Africa is now growing faster than Asia, with sub-Saharan Africa projected to achieve a 4.6% growth rate compared to Asia's 4.1% in 2026 [19][15]. Within Africa, East Africa stands out with a 5.8% growth rate, fueled by investments in infrastructure and renewable energy. Ethiopia is expected to reach an impressive 6.3% growth, thanks to ongoing macroeconomic reforms [15]. Over in Latin America, the focus is shifting toward what some are calling an "Infrastructure Era." The region is moving away from consumer apps and turning to B2B solutions like APIs, AI agents, and stablecoin systems [12]. Notably, more than 40% of fintech companies in Latin America are now centered on B2B applications, with systems for real-time payments driving 61% of new account activity [12]. The B2B payments market in the region is forecasted to grow from $35 billion in 2025 to over $77 billion by 2033 [12]. Meanwhile, intra-African trade saw an 8.5% increase in 2024, far surpassing the 0.4% growth in exports to markets outside the continent [15].
These trends underline the opportunities for businesses to act decisively.
For companies aiming to succeed, the key lies in execution that's guided by clear market signals. This ties back to earlier strategies, where combining AI-powered business development with personalized, multi-channel outreach proved effective. The shift from "Growth at All Costs" to a focus on "Profitable Growth" highlights the importance of leveraging market volatility as a competitive edge [20].
"Professional drivers understand that winning happens in the corners. While most participants brake early to manage risk, Revenue Outperformers... drive deeper into the turn to maximize exit speed."
– Ray Makela, Managing Director, SBI Growth Advisory [20]
The businesses that thrive will be those that integrate AI-driven development with regional intelligence and carefully tailored outreach strategies. Whether it's utilizing Brazil's Pix system for instant payments or strategically positioning within African trade corridors, precision will be the differentiator. Revenue Outperformers, for instance, are 28% more likely to increase operating expenses during uncertain times [20]. They strategically invest in tools and technologies that accelerate deal cycles and foster stronger, high-value relationships.
Latin America is emerging as a standout region for revenue growth. With a noticeable move toward strengthening B2B infrastructure and the increasing adoption of real-time payment systems, the area is set to become a hub of financial innovation. In fact, the embedded finance market in Latin America is projected to hit an impressive $7 trillion by 2026. These developments position the region as a critical area for businesses looking to expand and tap into its growing opportunities.
To reduce the impact of currency risk when reporting revenue in U.S. dollars, you can adopt a few practical strategies. One option is to use financial instruments or contracts to hedge against foreign exchange exposure. Another important step is to keep a close eye on currency fluctuations, allowing you to adjust pricing or the timing of settlements when necessary.

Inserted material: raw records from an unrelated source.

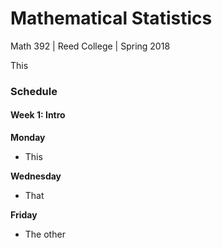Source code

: # Mathematical Statistics
Math 392 | Reed College | Spring 2018

This 

### Schedule



#### Week 1: Intro

**Monday**
- This

**Wednesday**
- That

**Friday**
- The other 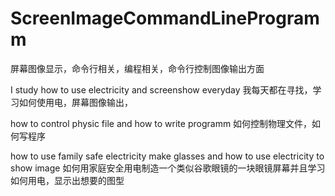 # ScreenImageCommandLineProgramm
屏幕图像显示，命令行相关，编程相关，命令行控制图像输出方面


I study how to use electricity and screenshow everyday
我每天都在寻找，学习如何使用电，屏幕图像输出，

how to control physic file and how to write programm
如何控制物理文件，如何写程序

how to use family safe electricity make glasses and how to use electricity to show image
如何用家庭安全用电制造一个类似谷歌眼镜的一块眼镜屏幕并且学习如何用电，显示出想要的图型
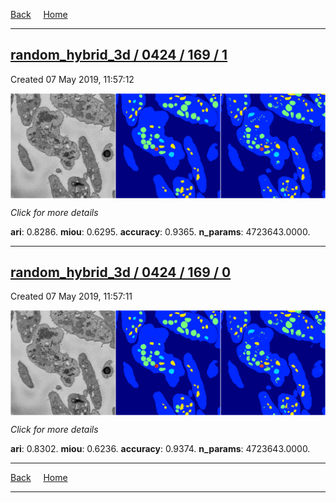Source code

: 
[Back](..)&nbsp;&nbsp;&nbsp;&nbsp;&nbsp;[Home](https://leapmanlab.github.io/snapshots)

---

<div class="summary"><a href="1"><h2>random_hybrid_3d / 0424 / 169 / 1</h2></a><p>Created 07 May 2019, 11:57:12
</p><a href="1"><img src="1/media/summary.png" align="center"></a><p>
<i>Click for more details</i>
</p></div>

**ari**: 0.8286. **miou**: 0.6295. **accuracy**: 0.9365. **n_params**: 4723643.0000. 

---

<div class="summary"><a href="0"><h2>random_hybrid_3d / 0424 / 169 / 0</h2></a><p>Created 07 May 2019, 11:57:11
</p><a href="0"><img src="0/media/summary.png" align="center"></a><p>
<i>Click for more details</i>
</p></div>

**ari**: 0.8302. **miou**: 0.6236. **accuracy**: 0.9374. **n_params**: 4723643.0000. 

---

[Back](..)&nbsp;&nbsp;&nbsp;&nbsp;&nbsp;[Home](https://leapmanlab.github.io/snapshots)

---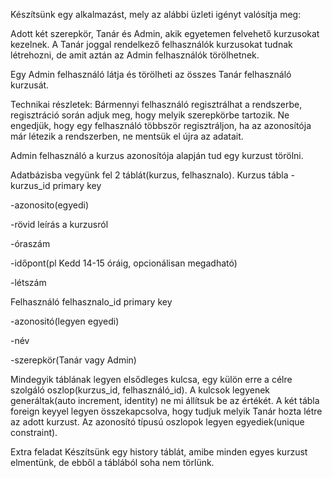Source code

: Készítsünk egy alkalmazást, mely az alábbi üzleti igényt valósítja meg:

Adott két szerepkör, Tanár és Admin, akik egyetemen felvehető kurzusokat kezelnek.
A Tanár joggal rendelkező felhasználók kurzusokat tudnak létrehozni, de
amit aztán az Admin felhasználók törölhetnek.

Egy Admin felhasználó látja és törölheti az összes Tanár felhasználó kurzusát.

Technikai részletek:
Bármennyi felhasználó regisztrálhat a rendszerbe, regisztráció során adjuk meg, hogy melyik szerepkörbe tartozik.
Ne engedjük, hogy egy felhasználó többször regisztráljon, ha az azonosítója már létezik a rendszerben,
ne mentsük el újra az adatait.

Admin felhasználó a kurzus azonosítója alapján tud egy kurzust törölni.

Adatbázisba vegyünk fel 2 táblát(kurzus, felhasznalo).
Kurzus tábla
-kurzus_id primary key

-azonosito(egyedi)

-rövid leírás a kurzusról

-óraszám

-időpont(pl Kedd 14-15 óráig, opcionálisan megadható)

-létszám



Felhasználó
felhasznalo_id primary key

-azonositó(legyen egyedi)

-név

-szerepkör(Tanár vagy Admin)


Mindegyik táblának legyen elsődleges kulcsa, egy külön erre a célre szolgáló oszlop(kurzus_id, felhasználó_id).
A kulcsok legyenek generáltak(auto increment, identity) ne mi állítsuk be az értékét.
A két tábla foreign keyyel legyen összekapcsolva, hogy tudjuk melyik Tanár hozta létre az adott kurzust.
Az azonosító típusú oszlopok legyen egyediek(unique constraint).

Extra feladat
Készítsünk egy history táblát, amibe minden egyes kurzust elmentünk, de ebből a táblából soha nem törlünk.
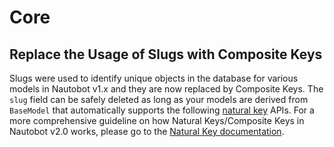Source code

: # Core

## Replace the Usage of Slugs with Composite Keys

Slugs were used to identify unique objects in the database for various models in Nautobot v1.x and they are now replaced by Composite Keys. The `slug` field can be safely deleted as long as your models are derived from `BaseModel` that automatically supports the following [natural key](https://docs.djangoproject.com/en/3.2/topics/serialization#natural-keys) APIs. For a more comprehensive guideline on how Natural Keys/Composite Keys in Nautobot v2.0 works, please go to the [Natural Key documentation](../../core/natural-keys.md).
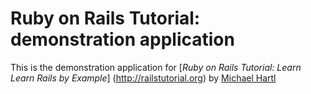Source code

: # Ruby on Rails Tutorial: demonstration application

This is the demonstration application for [*Ruby on Rails Tutorial: Learn Learn Rails by Example*] (http://railstutorial.org) by [Michael Hartl](http://michaelhartl.com)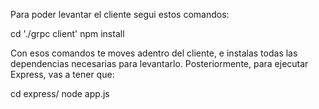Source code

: Para poder levantar el cliente segui estos comandos:

cd './grpc client'
npm install

Con esos comandos te moves adentro del cliente, e instalas todas las dependencias necesarias para levantarlo.
Posteriormente, para ejecutar Express, vas a tener que:

cd express/
node app.js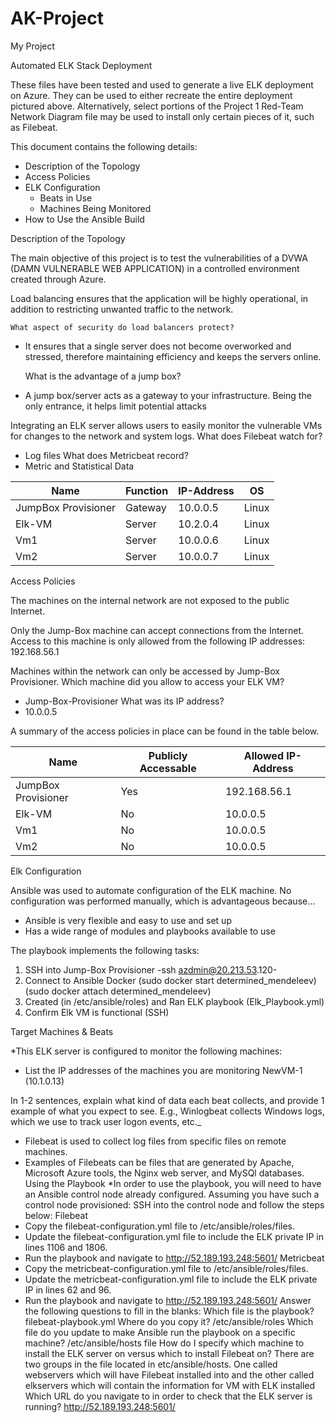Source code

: # AK-Project
My Project

Automated ELK Stack Deployment

These files have been tested and used to generate a live ELK deployment on Azure. They can be used to either recreate the entire deployment pictured above. Alternatively, select portions of the Project 1 Red-Team Network Diagram file may be used to install only certain pieces of it, such as Filebeat.

This document contains the following details:
- Description of the Topology
- Access Policies
- ELK Configuration
  - Beats in Use
  - Machines Being Monitored
- How to Use the Ansible Build

Description of the Topology

The main objective of this project is to test the vulnerabilities of a DVWA (DAMN VULNERABLE WEB APPLICATION) in a controlled environment created through Azure.

Load balancing ensures that the application will be highly operational, in addition to restricting unwanted traffic to the network.
    
    What aspect of security do load balancers protect? 
- It ensures that a single server does not become overworked and stressed, therefore maintaining efficiency and keeps the servers online.

    What is the advantage of a jump box?
- A jump box/server acts as a gateway to your infrastructure. Being the only entrance, it helps limit potential attacks

Integrating an ELK server allows users to easily monitor the vulnerable VMs for changes to the network and system logs.
What does Filebeat watch for?
- Log files 
What does Metricbeat record?
- Metric and Statistical Data

| Name                | Function | IP-Address | OS    |
|---------------------|----------|------------|-------|
| JumpBox Provisioner | Gateway  | 10.0.0.5   | Linux |
| Elk-VM              | Server   | 10.2.0.4   | Linux |
| Vm1                 | Server   | 10.0.0.6   | Linux |
| Vm2                 | Server   | 10.0.0.7   | Linux |



Access Policies

The machines on the internal network are not exposed to the public Internet. 

Only the Jump-Box machine can accept connections from the Internet. Access to this machine is only allowed from the following IP addresses:
192.168.56.1

Machines within the network can only be accessed by Jump-Box Provisioner.
Which machine did you allow to access your ELK VM?
- Jump-Box-Provisioner
What was its IP address?
- 10.0.0.5                                                              

A summary of the access policies in place can be found in the table below.

| Name                | Publicly Accessable | Allowed IP-Address |
|---------------------|---------------------|--------------------|
| JumpBox Provisioner | Yes                 | 192.168.56.1       |
| Elk-VM              | No                  | 10.0.0.5           |
| Vm1                 | No                  | 10.0.0.5           |
| Vm2                 | No                  | 10.0.0.5           |


Elk Configuration

Ansible was used to automate configuration of the ELK machine. No configuration was performed manually, which is advantageous because...

- Ansible is very flexible and easy to use and set up
- Has a wide range of modules and playbooks available to use

The playbook implements the following tasks:
1. SSH into Jump-Box Provisioner -ssh azdmin@20.213.53.120-
2. Connect to Ansible Docker 
(sudo docker start determined_mendeleev)
(sudo docker attach determined_mendeleev)
3. Created (in /etc/ansible/roles) and Ran ELK playbook (Elk_Playbook.yml)
4. Confirm Elk VM is functional (SSH)

Target Machines & Beats

*This ELK server is configured to monitor the following machines:
- List the IP addresses of the machines you are monitoring
NewVM-1 (10.1.0.13)


In 1-2 sentences, explain what kind of data each beat collects, and provide 1 example of what you expect to see. E.g., Winlogbeat collects Windows logs, which we use to track user logon events, etc._
- Filebeat is used to collect log files from specific files on remote machines.
- Examples of Filebeats can be files that are generated by Apache, Microsoft Azure tools, the Nginx web server, and MySQl databases.
Using the Playbook
*In order to use the playbook, you will need to have an Ansible control node already configured. Assuming you have such a control node provisioned:
SSH into the control node and follow the steps below:
Filebeat
- Copy the filebeat-configuration.yml file to /etc/ansible/roles/files.
- Update the filebeat-configuration.yml file to include the ELK private IP in lines 1106 and 1806.
- Run the playbook and navigate to http://52.189.193.248:5601/ 
Metricbeat
- Copy the metricbeat-configuration.yml file to /etc/ansible/roles/files.
- Update the metricbeat-configuration.yml file to include the ELK private IP in lines 62 and 96.
- Run the playbook and navigate to http://52.189.193.248:5601/
Answer the following questions to fill in the blanks:
Which file is the playbook? filebeat-playbook.yml
Where do you copy it? /etc/ansible/roles
Which file do you update to make Ansible run the playbook on a specific machine? /etc/ansible/hosts file 
How do I specify which machine to install the ELK server on versus which to install Filebeat on? 
There are two groups in the file located in etc/ansible/hosts. One called webservers which will have Filebeat installed into and the other called elkservers which will contain the information for VM with ELK installed
Which URL do you navigate to in order to check that the ELK server is running? http://52.189.193.248:5601/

These measures can help safeguard your revenue from unfavorable exchange rate changes.
The quickest way to speed up your B2B sales cycle is by using AI-powered lead scoring and qualification. This technology automates the process of assessing prospects, allowing sales teams to concentrate on leads that are most likely to convert, ultimately closing deals more quickly. On top of that, conversational AI plays a key role by instantly interacting with prospects, answering their questions, and even scheduling meetings, which keeps the momentum going.
By integrating these tools, businesses can simplify their workflows, react to buyer signals in real-time, and push leads through the pipeline with greater efficiency.